During spring break at Eureka College, high school freshmen crammed into Room 205 at Burgess Hall, where Andrea Ingwersen waits with a nicotine vaporizer, the words “It’s Not Cool to JUUL” on the screen beside her.
On March 13, around 400 first-year students from Woodford County’s five high schools converged at the campus for the 2019 Teen Jamboree, a one-day conference aimed at addressing challenging teen issues.
The event is coordinated through the OSF Illinois Neurological Instituter’s “Think First Program”, and is hosted by the college. Four county agencies sponsor and participate in the event; University of Illinois Extension, Woodford County court services and the county’s health and sheriff’s departments.
“We confront things we know are obstacles for teenagers, and give them resources to keep them better equipped,” said Shari Rich, Eureka College associate dean of students. “We run with social issues related to teen success, sports nutrition, eating disorders … this lets students know we’re here and we have things going that they can rely on.”
The morning began with an hour-long session, “Ending the Silence,” presented by the National Alliance of Mental Health. Afterward, students ventured off to join the first of two discussions they would attend before lunch and the closing session.

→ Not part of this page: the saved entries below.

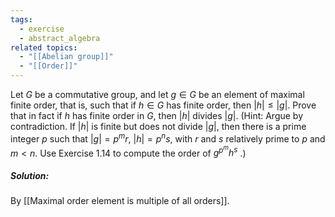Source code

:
 ```yaml
---
tags:
  - exercise
  - abstract_algebra
related topics:
  - "[[Abelian group]]"
  - "[[Order]]"
---
```

Let $G$ be a commutative group, and let $g \in G$ be an element of maximal finite order, that is, such that if $h \in G$ has finite order, then $|h| \leq |g|$. Prove that in fact if $h$ has finite order in $G$, then $|h|$ divides $|g|$. (Hint: Argue by contradiction. If $|h|$ is finite but does not divide $|g|$, then there is a prime integer $p$ such that $|g| = p^mr$, $|h| = p^ns$, with $r$ and $s$ relatively prime to $p$ and $m < n$. Use Exercise 1.14 to compute the order of $g^{p^m} h^s$ .)
##### Solution:
By [[Maximal order element is multiple of all orders]].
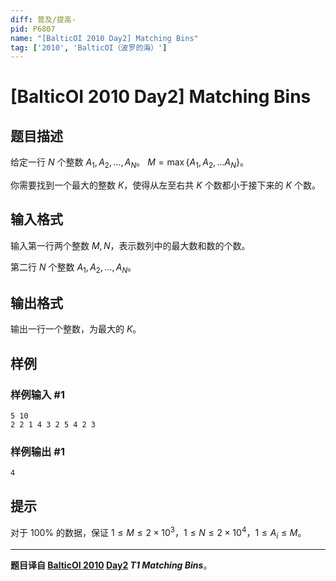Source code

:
 ```yaml
---
diff: 普及/提高-
pid: P6807
name: "[BalticOI 2010 Day2] Matching Bins"
tag: ['2010', 'BalticOI（波罗的海）']
---
```

# [BalticOI 2010 Day2] Matching Bins
## 题目描述

给定一行 $N$ 个整数 $A_1,A_2,\dots,A_N$。 $M=\max\{A_1,A_2,\dots A_N\}$。

你需要找到一个最大的整数 $K$，使得从左至右共 $K$ 个数都小于接下来的 $K$ 个数。
## 输入格式

输入第一行两个整数 $M,N$，表示数列中的最大数和数的个数。

第二行 $N$ 个整数 $A_1,A_2,\dots,A_N$。
## 输出格式

输出一行一个整数，为最大的 $K$。
## 样例

### 样例输入 #1
```
5 10
2 2 1 4 3 2 5 4 2 3
```
### 样例输出 #1
```
4
```
## 提示

对于 $100\%$ 的数据，保证 $1\le M\le 2\times 10^3$，$1\le N\le 2\times 10^4$，$1\le A_i\le M$。

----

**题目译自 [BalticOI 2010](https://www.luogu.com.cn/problem/U125995) [Day2](https://boi.cses.fi/files/boi2010_day2.pdf) *T1 Matching Bins***。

This year’s jamboree was arranged in a cafeteria plan, with 13 topics students could pick from. Among them, “Play for Peace”, “Teen Depression, Get the 411”, “Sports Nutrition: The Winning Connection” and “Is That Text Worth It.”
“They got to go to the things that’s most effecting them, versus, being told which sessions to go to,” OSF Committee Chairman Lisa Maynard said. “This is a new way of doing it where we let them choose where they wanted to go and focus on what they wanted to hear and learn.”
The program is in its 11th year, and, in addition to giving students the chance to pick their sessions, they could scan a QR code and provide feedback after the jamboree.
The matrix bar code was printed on the back of the conference schedule, and can be scanned by a cell phone.
“We really want their feedback, especially this year, with the changes we’ve made,” Maynard said. “We’ll be able to see which sessions were most popular, and how they impacted the students.”
Ingwerson, the health department’s health educator, brought a JUUL nicotine vaporizer and spoke to students about the lure of e-cigarettes and the danger they pose for teens to easily become addicted to nicotine.
With the growing popularity of e-cigarettes, Maynard said college students volunteering at the conference have asked that Ingwersen bring her presentation back to the campus after break to address the issue returning students.
Travis Guthman, owner of the Pizza Peel in Lacon, volunteered to host a session called, “Is that Text Worth It?” A few years ago, Guthman was texting and driving and wrecked his truck. The father of three underwent several life-threatening surgeries and had to learn, more than once, to walk again.
“With my particular program, I focus on a lot of brain and spinal cord injury prevention so I focus on things that go on with crashes,” Maynard said. “Teens think if they’re in an accident, that they’re impervious, and they don’t think of the consequences of improper seatbelt use, texting or getting in the car with someone who’s under the influence.”
Other conference focuses were suicide prevention, eating disorders, healthy relationships and preparing for college. Woodford County Sheriff’s Detective Robert Gillson hosted a workshop on the positive and negative impacts of social media.
“In ‘#OMG #DIDIJUST POSTTHAT’, the detective talks about safe technology use,” Maynard said. “He discusses sexting and other social media issues and the consequences of how anything that’s posted can be shared and distributed.”
The overarching theme of the jamboree, she said, was healthy emotional, physical and mental living. After lunch, the students reconvened at the Becker Auditorium for an engaging triple-screen presentation that summarized the day’s topics.
“Overall, the goal is to help teens think ahead, think things through and have resources they can depend on,” said Maynard.
The jamboree was a collaborative effort, that included the assistance of Eureka College student volunteers, the health department’s medical reserve corps and a host of local corporate donors.